# For a Program Dog, Read Your Contract Carefully



## ILGHAUS (Nov 25, 2002)

Always read your contract very carefully. It is always recommended to have your own lawyer read and advise you on the contract -- *Before Signing.
*

Verbal reassurances will not hold up in a dispute. If it isn't on the contract then it is not enforceable by law. Have everything included in the contract.

If you are dealing with a non-profit organization always verify that they are in good standing in the state that they are incorporated. 

Who pays for the dog while it is in training?
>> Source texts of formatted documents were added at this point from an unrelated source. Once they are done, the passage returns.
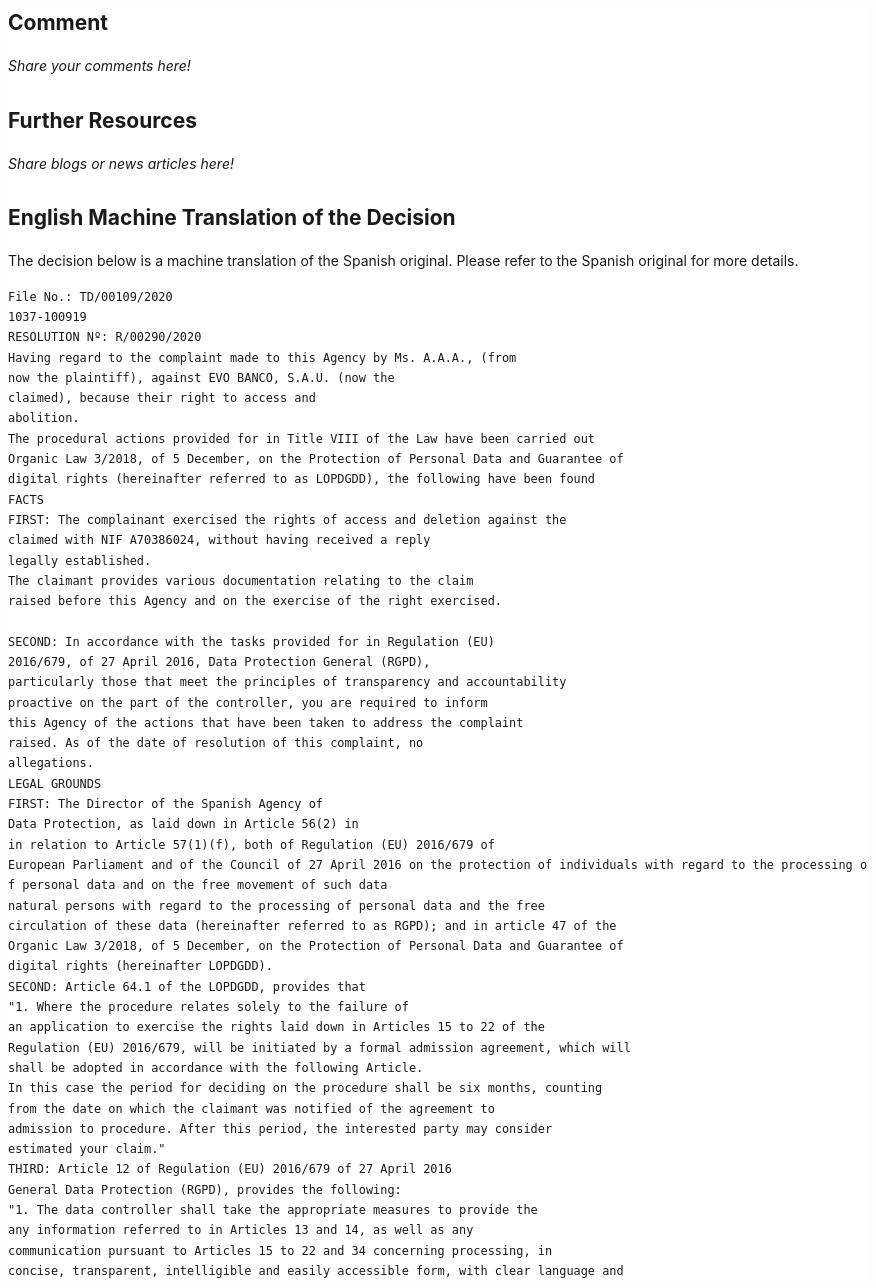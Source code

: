 ## Comment

_Share your comments here!_

## Further Resources

_Share blogs or news articles here!_

## English Machine Translation of the Decision

The decision below is a machine translation of the Spanish original. Please refer to the Spanish original for more details.

```
File No.: TD/00109/2020
1037-100919
RESOLUTION Nº: R/00290/2020
Having regard to the complaint made to this Agency by Ms. A.A.A., (from
now the plaintiff), against EVO BANCO, S.A.U. (now the
claimed), because their right to access and
abolition.
The procedural actions provided for in Title VIII of the Law have been carried out
Organic Law 3/2018, of 5 December, on the Protection of Personal Data and Guarantee of
digital rights (hereinafter referred to as LOPDGDD), the following have been found
FACTS
FIRST: The complainant exercised the rights of access and deletion against the
claimed with NIF A70386024, without having received a reply
legally established.
The claimant provides various documentation relating to the claim
raised before this Agency and on the exercise of the right exercised.

SECOND: In accordance with the tasks provided for in Regulation (EU)
2016/679, of 27 April 2016, Data Protection General (RGPD),
particularly those that meet the principles of transparency and accountability
proactive on the part of the controller, you are required to inform
this Agency of the actions that have been taken to address the complaint
raised. As of the date of resolution of this complaint, no
allegations.
LEGAL GROUNDS
FIRST: The Director of the Spanish Agency of
Data Protection, as laid down in Article 56(2) in
in relation to Article 57(1)(f), both of Regulation (EU) 2016/679 of
European Parliament and of the Council of 27 April 2016 on the protection of individuals with regard to the processing of personal data and on the free movement of such data
natural persons with regard to the processing of personal data and the free
circulation of these data (hereinafter referred to as RGPD); and in article 47 of the
Organic Law 3/2018, of 5 December, on the Protection of Personal Data and Guarantee of
digital rights (hereinafter LOPDGDD).
SECOND: Article 64.1 of the LOPDGDD, provides that
"1. Where the procedure relates solely to the failure of
an application to exercise the rights laid down in Articles 15 to 22 of the
Regulation (EU) 2016/679, will be initiated by a formal admission agreement, which will
shall be adopted in accordance with the following Article.
In this case the period for deciding on the procedure shall be six months, counting
from the date on which the claimant was notified of the agreement to
admission to procedure. After this period, the interested party may consider
estimated your claim."
THIRD: Article 12 of Regulation (EU) 2016/679 of 27 April 2016
General Data Protection (RGPD), provides the following:
"1. The data controller shall take the appropriate measures to provide the
any information referred to in Articles 13 and 14, as well as any
communication pursuant to Articles 15 to 22 and 34 concerning processing, in
concise, transparent, intelligible and easily accessible form, with clear language and
```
At what point does ownership transfer to you?

Will the organization take the dog back if after delivery the dog is found to be unsound? 

If you fundraise for your dog, what happens to the money turned over to the organization if you decide to go elsewhere, after a reasonable time there is still not a suitable dog for you, or later the dog is found to have been unsound mentally or physically at the time it was turned over to you?

For how long and what type of follow-up care and help does the organization offer? 
Email and phone calls?
Do they send a trainer to you? Who then pays for transportation, meals & board and time spent training?
Do you and the dog return to the organization for additional training? Who pays the costs?

Who has ownership of the dog if it is no longer able to work for you? Does the dog go back to the organization? 

Do you get to choose what the dog is fed? 

Are you able to have other pets in the home?


----------